Location-based social networking services ruled the discussion during the opening weekend of SXSW as they used the chaos of the festival to showcase their capabilities.

With so much going on at once, knowing who is where at any given time helps the crowd-followers make better bets on what to see and where to be seen. Soundtrackr, a streaming music service that lets users attach songs to specific locations, released a mobile map that tagged several artists and their songs to venues where they'll be appearing over the course of the week. Twitter, in the week prior to the shows, added geolocation data to updates. FourSquare - which made a splash at last year's event - is defending its space against newcomers Gowalla, Loopt, Brightkiteand Whrrl. Many of these services are holding scavenger-hunt challenges where attendees use their service to find hidden items for cash and prizes. Ironically, FourSquare and Gowalla scheduled competing parties at the same time, meaning the interested can follow which is bigger and better by monitoring their respective apps.

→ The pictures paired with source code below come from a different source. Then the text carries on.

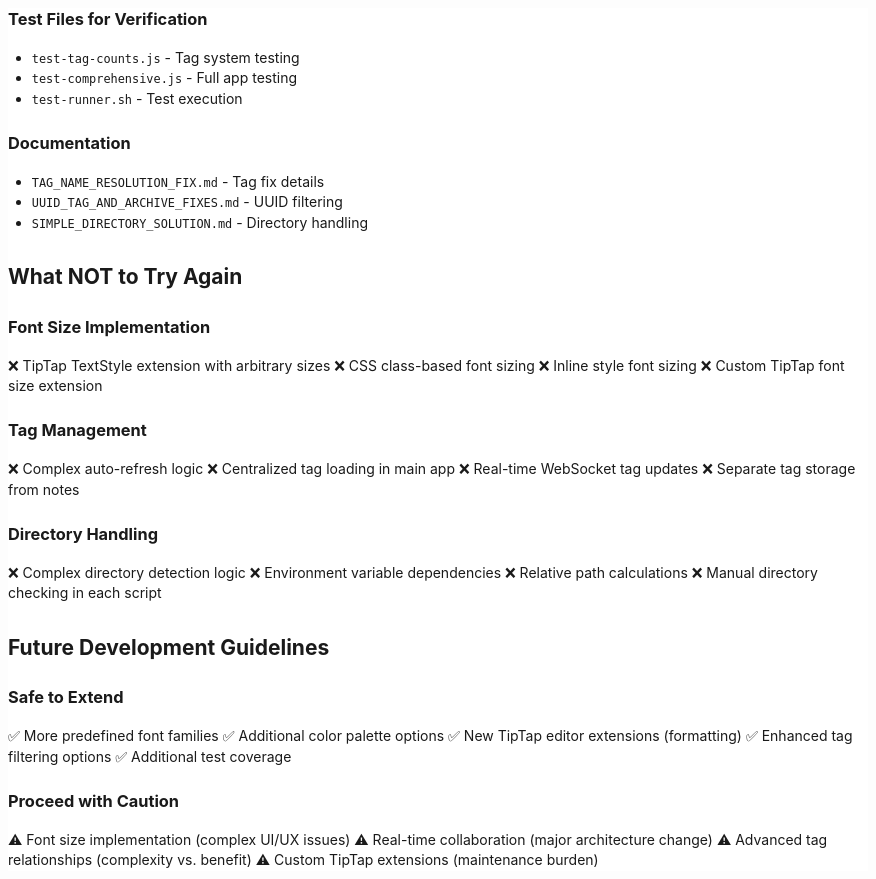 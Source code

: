 ### Test Files for Verification

- `test-tag-counts.js` - Tag system testing
- `test-comprehensive.js` - Full app testing
- `test-runner.sh` - Test execution

### Documentation

- `TAG_NAME_RESOLUTION_FIX.md` - Tag fix details
- `UUID_TAG_AND_ARCHIVE_FIXES.md` - UUID filtering
- `SIMPLE_DIRECTORY_SOLUTION.md` - Directory handling

## What NOT to Try Again

### Font Size Implementation

❌ TipTap TextStyle extension with arbitrary sizes
❌ CSS class-based font sizing
❌ Inline style font sizing
❌ Custom TipTap font size extension

### Tag Management

❌ Complex auto-refresh logic
❌ Centralized tag loading in main app
❌ Real-time WebSocket tag updates
❌ Separate tag storage from notes

### Directory Handling

❌ Complex directory detection logic
❌ Environment variable dependencies
❌ Relative path calculations
❌ Manual directory checking in each script

## Future Development Guidelines

### Safe to Extend

✅ More predefined font families
✅ Additional color palette options
✅ New TipTap editor extensions (formatting)
✅ Enhanced tag filtering options
✅ Additional test coverage

### Proceed with Caution

⚠️ Font size implementation (complex UI/UX issues)
⚠️ Real-time collaboration (major architecture change)
⚠️ Advanced tag relationships (complexity vs. benefit)
⚠️ Custom TipTap extensions (maintenance burden)

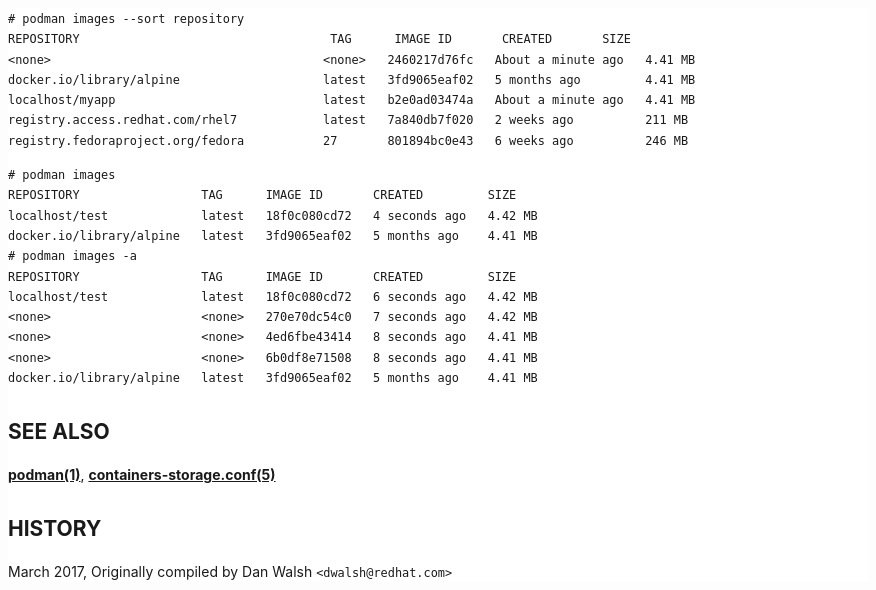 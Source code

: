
 ```
# podman images --sort repository
REPOSITORY                                   TAG      IMAGE ID       CREATED       SIZE
<none>                                      <none>   2460217d76fc   About a minute ago   4.41 MB
docker.io/library/alpine                    latest   3fd9065eaf02   5 months ago         4.41 MB
localhost/myapp                             latest   b2e0ad03474a   About a minute ago   4.41 MB
registry.access.redhat.com/rhel7            latest   7a840db7f020   2 weeks ago          211 MB
registry.fedoraproject.org/fedora           27       801894bc0e43   6 weeks ago          246 MB
```

```
# podman images
REPOSITORY                 TAG      IMAGE ID       CREATED         SIZE
localhost/test             latest   18f0c080cd72   4 seconds ago   4.42 MB
docker.io/library/alpine   latest   3fd9065eaf02   5 months ago    4.41 MB
# podman images -a
REPOSITORY                 TAG      IMAGE ID       CREATED         SIZE
localhost/test             latest   18f0c080cd72   6 seconds ago   4.42 MB
<none>                     <none>   270e70dc54c0   7 seconds ago   4.42 MB
<none>                     <none>   4ed6fbe43414   8 seconds ago   4.41 MB
<none>                     <none>   6b0df8e71508   8 seconds ago   4.41 MB
docker.io/library/alpine   latest   3fd9065eaf02   5 months ago    4.41 MB
```

## SEE ALSO
**[podman(1)](podman.1.md)**, **[containers-storage.conf(5)](https://github.com/containers/storage/blob/main/docs/containers-storage.conf.5.md)**

## HISTORY
March 2017, Originally compiled by Dan Walsh `<dwalsh@redhat.com>`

- Access to celebrities, influencers and tastemakers is driving LBS companies to SXSW this year, according to the USA Today. Quoting Dennis Crowley, co-founder of Foursquare "All the early adopters (of technology) and Internet celebrities are here to find cool apps and share them with everyone else."

- Foursquare, along with Gowalla, are the two main rivals in this space. The differences between them are examined at ZDNet: FourSquare gets points for simplicity and better games, while Gowalla has the sexier interface (and is an Austin-based company).

- Merging the ability to know where someone is with what that person thinks about where they are is the fuel that will drive both LBS and micro-blogging services like Twitter. But, as the Wall St. Journal points out, the big question will be how these services earn money.

- CNET has a good round-up of which venture capitalists invested in which services, with their thoughts on the SXSW showdown.